China has long been a source of low-cost manual labor, but as wages rise and the costs of automation drop, the Asian giant has begun to rapidly embrace industrial automation. The per-capita population of industrial robots is still low by global standards, but China has been playing catch-up and could double its robot population by 2017.

“Robotics and the Internet will transform global manufacturing, and China is entering a golden decade for the development of domestically produced robots,” Qu Daokui, deputy director of the State Engineering Research Center for Robotics, told China’s state news agency Xinhua in Shanghai on Sunday.

Qu said market forces are helping this growth as rising labor costs put pressure on China’s traditional market role as a provider of low-cost manual labor. Wages have been rising 10 percent annually over the past decade while the cost of robot production has dropped by about 5 percent a year over the same period, Qu said. China is betting that a shift toward automation will leads to more skilled workers.

One of the country’s long-term goals is to wean itself from being the world’s sweatshop with a large pool of low-skilled workers. But automation could also displace workers who rely on assembly jobs. U.S.-based athletic sportswear maker Nike Inc. said in its most recent sustainability report earlier this year it used 106,000 fewer contract factory workers in 2013 by employing more automated facilities.

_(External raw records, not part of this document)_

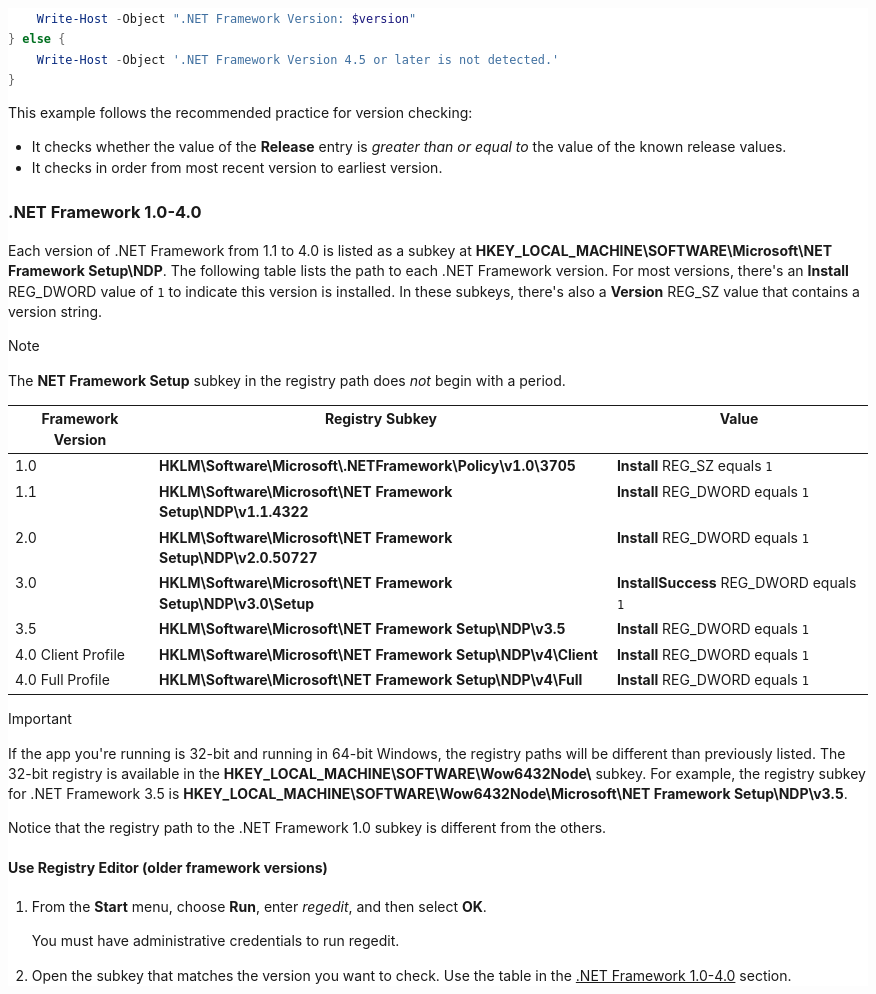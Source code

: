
 ```powershell
    Write-Host -Object ".NET Framework Version: $version"
} else {
    Write-Host -Object '.NET Framework Version 4.5 or later is not detected.'
}
```

This example follows the recommended practice for version checking:

- It checks whether the value of the **Release** entry is *greater than or equal to* the value of the known release values.
- It checks in order from most recent version to earliest version.

### .NET Framework 1.0-4.0

Each version of .NET Framework from 1.1 to 4.0 is listed as a subkey at **HKEY_LOCAL_MACHINE\\SOFTWARE\\Microsoft\\NET Framework Setup\\NDP**. The following table lists the path to each .NET Framework version. For most versions, there's an **Install** REG_DWORD value of `1` to indicate this version is installed. In these subkeys, there's also a **Version** REG_SZ value that contains a version string.

> [!NOTE]
> The **NET Framework Setup** subkey in the registry path does *not* begin with a period.

| Framework Version  | Registry Subkey | Value |
| ------------------ | --------------- | ----- |
| 1.0                | **HKLM\\Software\\Microsoft\\.NETFramework\\Policy\\v1.0\\3705**     | **Install** REG_SZ equals `1` |
| 1.1                | **HKLM\\Software\\Microsoft\\NET Framework Setup\\NDP\\v1.1.4322**   | **Install** REG_DWORD equals `1` |
| 2.0                | **HKLM\\Software\\Microsoft\\NET Framework Setup\\NDP\\v2.0.50727**  | **Install** REG_DWORD equals `1` |
| 3.0                | **HKLM\\Software\\Microsoft\\NET Framework Setup\\NDP\\v3.0\\Setup** | **InstallSuccess** REG_DWORD equals `1` |
| 3.5                | **HKLM\\Software\\Microsoft\\NET Framework Setup\\NDP\\v3.5**        | **Install** REG_DWORD equals `1` |
| 4.0 Client Profile | **HKLM\\Software\\Microsoft\\NET Framework Setup\\NDP\\v4\\Client**  | **Install** REG_DWORD equals `1` |
| 4.0 Full Profile   | **HKLM\\Software\\Microsoft\\NET Framework Setup\\NDP\\v4\\Full**    | **Install** REG_DWORD equals `1` |

> [!IMPORTANT]
> If the app you're running is 32-bit and running in 64-bit Windows, the registry paths will be different than previously listed. The 32-bit registry is available in the **HKEY_LOCAL_MACHINE\\SOFTWARE\\Wow6432Node\\** subkey. For example, the registry subkey for .NET Framework 3.5 is **HKEY_LOCAL_MACHINE\\SOFTWARE\\Wow6432Node\\Microsoft\\NET Framework Setup\\NDP\\v3.5**.

Notice that the registry path to the .NET Framework 1.0 subkey is different from the others.

#### Use Registry Editor (older framework versions)

1. From the **Start** menu, choose **Run**, enter *regedit*, and then select **OK**.

   You must have administrative credentials to run regedit.

1. Open the subkey that matches the version you want to check. Use the table in the [.NET Framework 1.0-4.0](#net-framework-10-40) section.
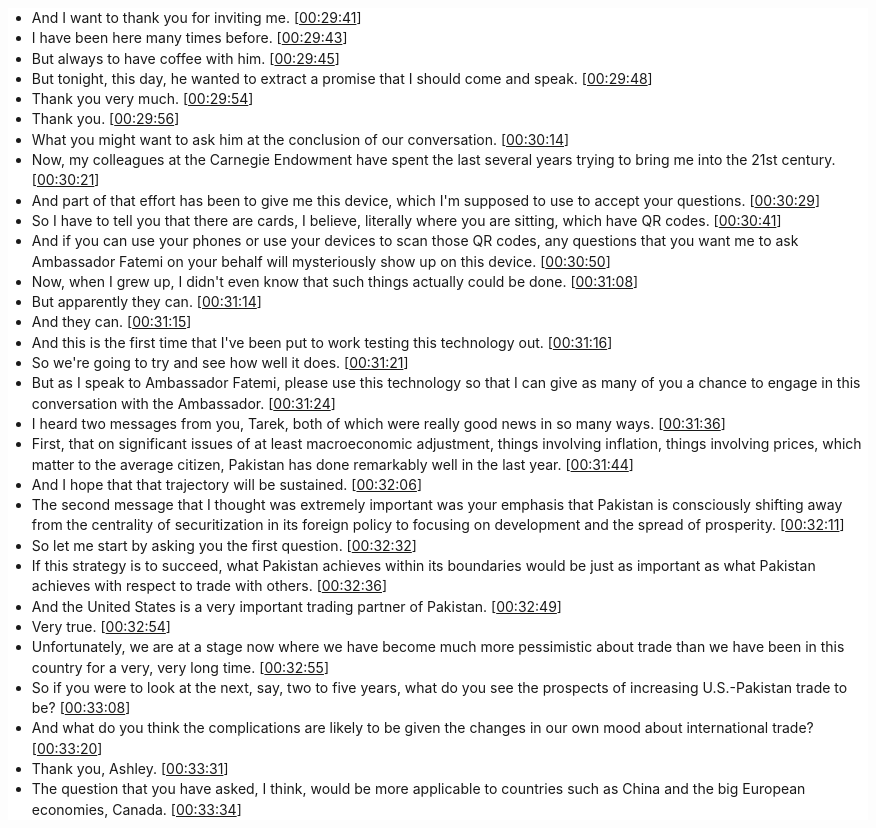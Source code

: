 *  And I want to thank you for inviting me. [[00:29:41](https://www.youtube.com/watch?v=JZM1-okMSQQ&t=1781.58s)]
*  I have been here many times before. [[00:29:43](https://www.youtube.com/watch?v=JZM1-okMSQQ&t=1783.58s)]
*  But always to have coffee with him. [[00:29:45](https://www.youtube.com/watch?v=JZM1-okMSQQ&t=1785.58s)]
*  But tonight, this day, he wanted to extract a promise that I should come and speak. [[00:29:48](https://www.youtube.com/watch?v=JZM1-okMSQQ&t=1788.58s)]
*  Thank you very much. [[00:29:54](https://www.youtube.com/watch?v=JZM1-okMSQQ&t=1794.58s)]
*  Thank you. [[00:29:56](https://www.youtube.com/watch?v=JZM1-okMSQQ&t=1796.58s)]
*  What you might want to ask him at the conclusion of our conversation. [[00:30:14](https://www.youtube.com/watch?v=JZM1-okMSQQ&t=1814.58s)]
*  Now, my colleagues at the Carnegie Endowment have spent the last several years trying to bring me into the 21st century. [[00:30:21](https://www.youtube.com/watch?v=JZM1-okMSQQ&t=1821.58s)]
*  And part of that effort has been to give me this device, which I'm supposed to use to accept your questions. [[00:30:29](https://www.youtube.com/watch?v=JZM1-okMSQQ&t=1829.58s)]
*  So I have to tell you that there are cards, I believe, literally where you are sitting, which have QR codes. [[00:30:41](https://www.youtube.com/watch?v=JZM1-okMSQQ&t=1841.58s)]
*  And if you can use your phones or use your devices to scan those QR codes, any questions that you want me to ask Ambassador Fatemi on your behalf will mysteriously show up on this device. [[00:30:50](https://www.youtube.com/watch?v=JZM1-okMSQQ&t=1850.58s)]
*  Now, when I grew up, I didn't even know that such things actually could be done. [[00:31:08](https://www.youtube.com/watch?v=JZM1-okMSQQ&t=1868.58s)]
*  But apparently they can. [[00:31:14](https://www.youtube.com/watch?v=JZM1-okMSQQ&t=1874.58s)]
*  And they can. [[00:31:15](https://www.youtube.com/watch?v=JZM1-okMSQQ&t=1875.58s)]
*  And this is the first time that I've been put to work testing this technology out. [[00:31:16](https://www.youtube.com/watch?v=JZM1-okMSQQ&t=1876.58s)]
*  So we're going to try and see how well it does. [[00:31:21](https://www.youtube.com/watch?v=JZM1-okMSQQ&t=1881.58s)]
*  But as I speak to Ambassador Fatemi, please use this technology so that I can give as many of you a chance to engage in this conversation with the Ambassador. [[00:31:24](https://www.youtube.com/watch?v=JZM1-okMSQQ&t=1884.58s)]
*  I heard two messages from you, Tarek, both of which were really good news in so many ways. [[00:31:36](https://www.youtube.com/watch?v=JZM1-okMSQQ&t=1896.58s)]
*  First, that on significant issues of at least macroeconomic adjustment, things involving inflation, things involving prices, which matter to the average citizen, Pakistan has done remarkably well in the last year. [[00:31:44](https://www.youtube.com/watch?v=JZM1-okMSQQ&t=1904.58s)]
*  And I hope that that trajectory will be sustained. [[00:32:06](https://www.youtube.com/watch?v=JZM1-okMSQQ&t=1926.58s)]
*  The second message that I thought was extremely important was your emphasis that Pakistan is consciously shifting away from the centrality of securitization in its foreign policy to focusing on development and the spread of prosperity. [[00:32:11](https://www.youtube.com/watch?v=JZM1-okMSQQ&t=1931.58s)]
*  So let me start by asking you the first question. [[00:32:32](https://www.youtube.com/watch?v=JZM1-okMSQQ&t=1952.58s)]
*  If this strategy is to succeed, what Pakistan achieves within its boundaries would be just as important as what Pakistan achieves with respect to trade with others. [[00:32:36](https://www.youtube.com/watch?v=JZM1-okMSQQ&t=1956.58s)]
*  And the United States is a very important trading partner of Pakistan. [[00:32:49](https://www.youtube.com/watch?v=JZM1-okMSQQ&t=1969.58s)]
*  Very true. [[00:32:54](https://www.youtube.com/watch?v=JZM1-okMSQQ&t=1974.58s)]
*  Unfortunately, we are at a stage now where we have become much more pessimistic about trade than we have been in this country for a very, very long time. [[00:32:55](https://www.youtube.com/watch?v=JZM1-okMSQQ&t=1975.58s)]
*  So if you were to look at the next, say, two to five years, what do you see the prospects of increasing U.S.-Pakistan trade to be? [[00:33:08](https://www.youtube.com/watch?v=JZM1-okMSQQ&t=1988.58s)]
*  And what do you think the complications are likely to be given the changes in our own mood about international trade? [[00:33:20](https://www.youtube.com/watch?v=JZM1-okMSQQ&t=2000.58s)]
*  Thank you, Ashley. [[00:33:31](https://www.youtube.com/watch?v=JZM1-okMSQQ&t=2011.58s)]
*  The question that you have asked, I think, would be more applicable to countries such as China and the big European economies, Canada. [[00:33:34](https://www.youtube.com/watch?v=JZM1-okMSQQ&t=2014.58s)]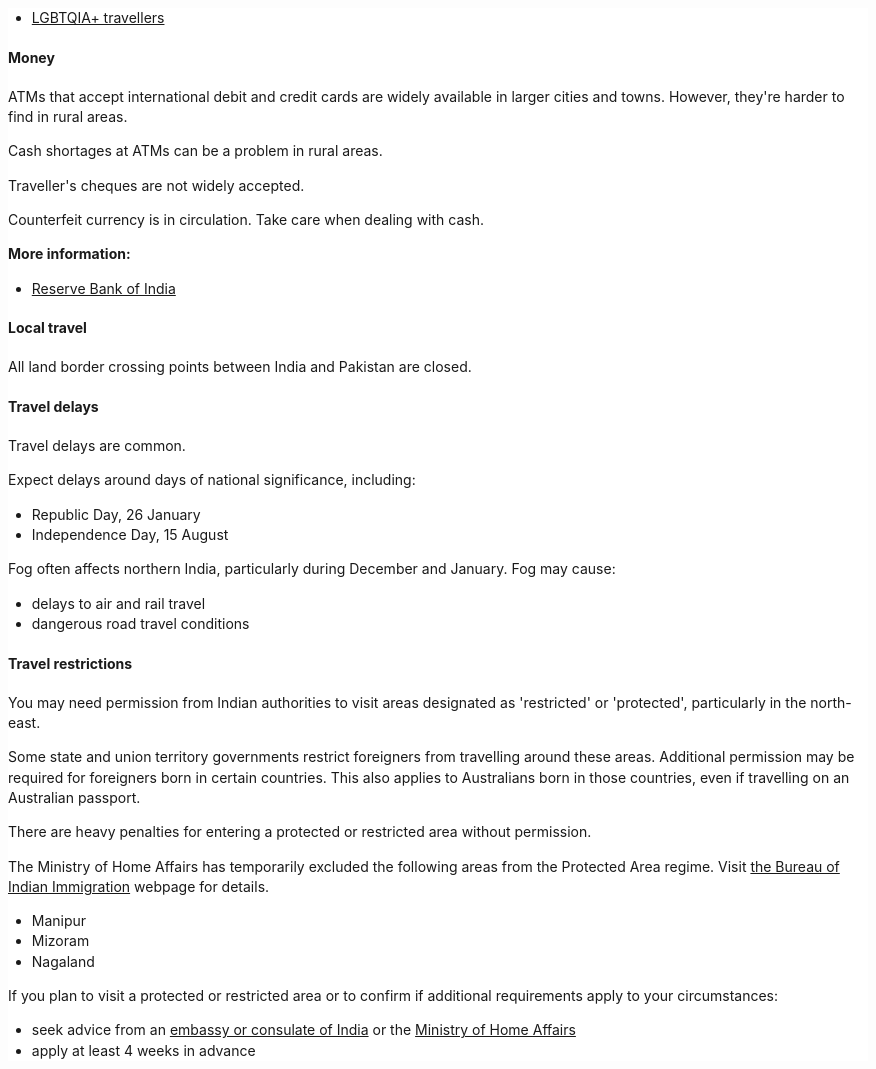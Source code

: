 * [LGBTQIA+ travellers](https://www.smartraveller.gov.au/before-you-go/who-you-are/LGBTI)

#### Money

ATMs that accept international debit and credit cards are widely available in larger cities and towns. However, they're harder to find in rural areas.

Cash shortages at ATMs can be a problem in rural areas.

Traveller's cheques are not widely accepted.

Counterfeit currency is in circulation. Take care when dealing with cash.

**More information:**

* [Reserve Bank of India](https://rbi.org.in/)

#### Local travel

All land border crossing points between India and Pakistan are closed.

#### Travel delays

Travel delays are common.

Expect delays around days of national significance, including:

* Republic Day, 26 January
* Independence Day, 15 August

Fog often affects northern India, particularly during December and January. Fog may cause:

* delays to air and rail travel
* dangerous road travel conditions

#### Travel restrictions

You may need permission from Indian authorities to visit areas designated as 'restricted' or 'protected', particularly in the north-east.

Some state and union territory governments restrict foreigners from travelling around these areas. Additional permission may be required for foreigners born in certain countries. This also applies to Australians born in those countries, even if travelling on an Australian passport.

There are heavy penalties for entering a protected or restricted area without permission.

The Ministry of Home Affairs has temporarily excluded the following areas from the Protected Area regime. Visit [the Bureau of Indian Immigration](https://boi.gov.in/boi/public/pages/ea8303e5-a167-48cb-857a-31b475fe7575) webpage for details.

* Manipur
* Mizoram
* Nagaland

If you plan to visit a protected or restricted area or to confirm if additional requirements apply to your circumstances:

* seek advice from an [embassy or consulate of India](https://protocol.dfat.gov.au/Public/Missions/91) or the [Ministry of Home Affairs](https://www.mha.gov.in/en/divisionofmha/foreigners-division/foreigners-tourists-and-visa)
* apply at least 4 weeks in advance
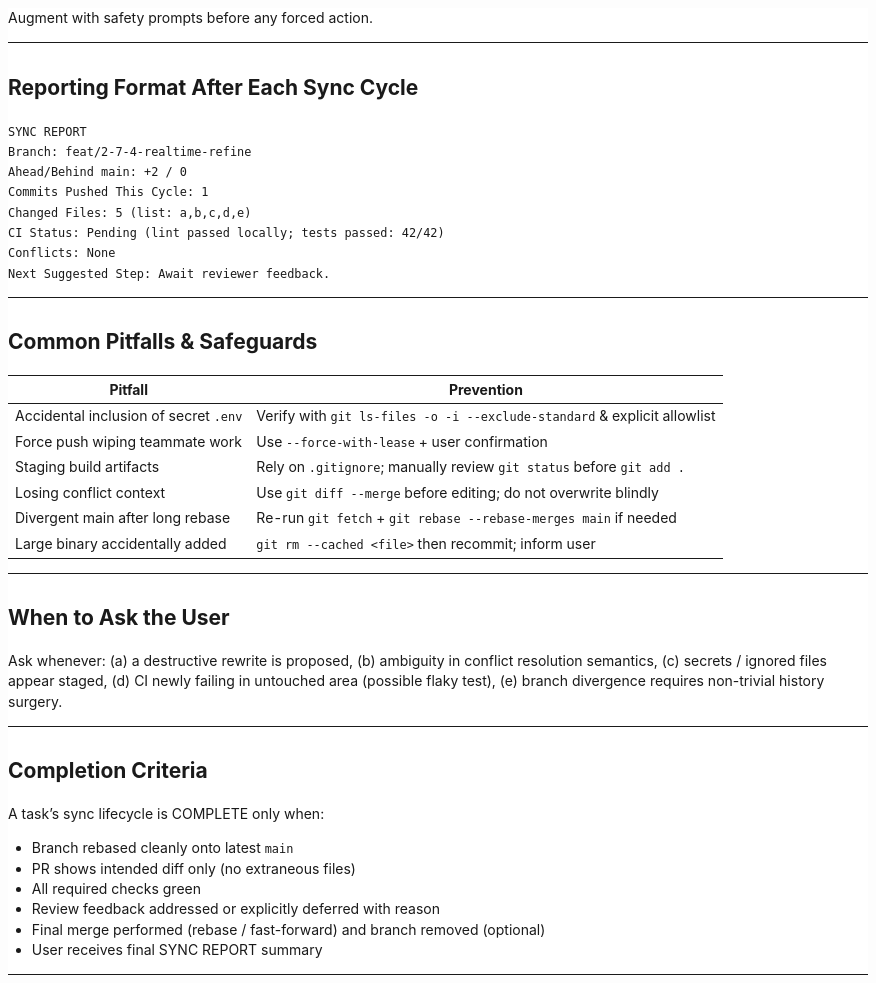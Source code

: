 Augment with safety prompts before any forced action.

---

## Reporting Format After Each Sync Cycle

```text
SYNC REPORT
Branch: feat/2-7-4-realtime-refine
Ahead/Behind main: +2 / 0
Commits Pushed This Cycle: 1
Changed Files: 5 (list: a,b,c,d,e)
CI Status: Pending (lint passed locally; tests passed: 42/42)
Conflicts: None
Next Suggested Step: Await reviewer feedback.
```

---

## Common Pitfalls & Safeguards

| Pitfall                               | Prevention                                                               |
| ------------------------------------- | ------------------------------------------------------------------------ |
| Accidental inclusion of secret `.env` | Verify with `git ls-files -o -i --exclude-standard` & explicit allowlist |
| Force push wiping teammate work       | Use `--force-with-lease` + user confirmation                             |
| Staging build artifacts               | Rely on `.gitignore`; manually review `git status` before `git add .`    |
| Losing conflict context               | Use `git diff --merge` before editing; do not overwrite blindly          |
| Divergent main after long rebase      | Re-run `git fetch` + `git rebase --rebase-merges main` if needed         |
| Large binary accidentally added       | `git rm --cached <file>` then recommit; inform user                      |

---

## When to Ask the User

Ask whenever: (a) a destructive rewrite is proposed, (b) ambiguity in conflict resolution semantics,
(c) secrets / ignored files appear staged, (d) CI newly failing in untouched area (possible flaky
test), (e) branch divergence requires non-trivial history surgery.

---

## Completion Criteria

A task’s sync lifecycle is COMPLETE only when:

- Branch rebased cleanly onto latest `main`
- PR shows intended diff only (no extraneous files)
- All required checks green
- Review feedback addressed or explicitly deferred with reason
- Final merge performed (rebase / fast-forward) and branch removed (optional)
- User receives final SYNC REPORT summary

---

The robotics center estimates there are about 420 domestic robotics companies in China with more than 30 robotics factories in the works. But China still imports three out of every four industrial robots, and even the domestically produced machines rely on some imported parts.  

The Frankfurt-based International Federation of Robotics said China became the world’s largest industrial robotics market in 2013 with a 20 percent global market share. “Between 2008 and 2013, total supply of industrial robots increased by about 36 percent per year on average in China,” according to a recent IFR report.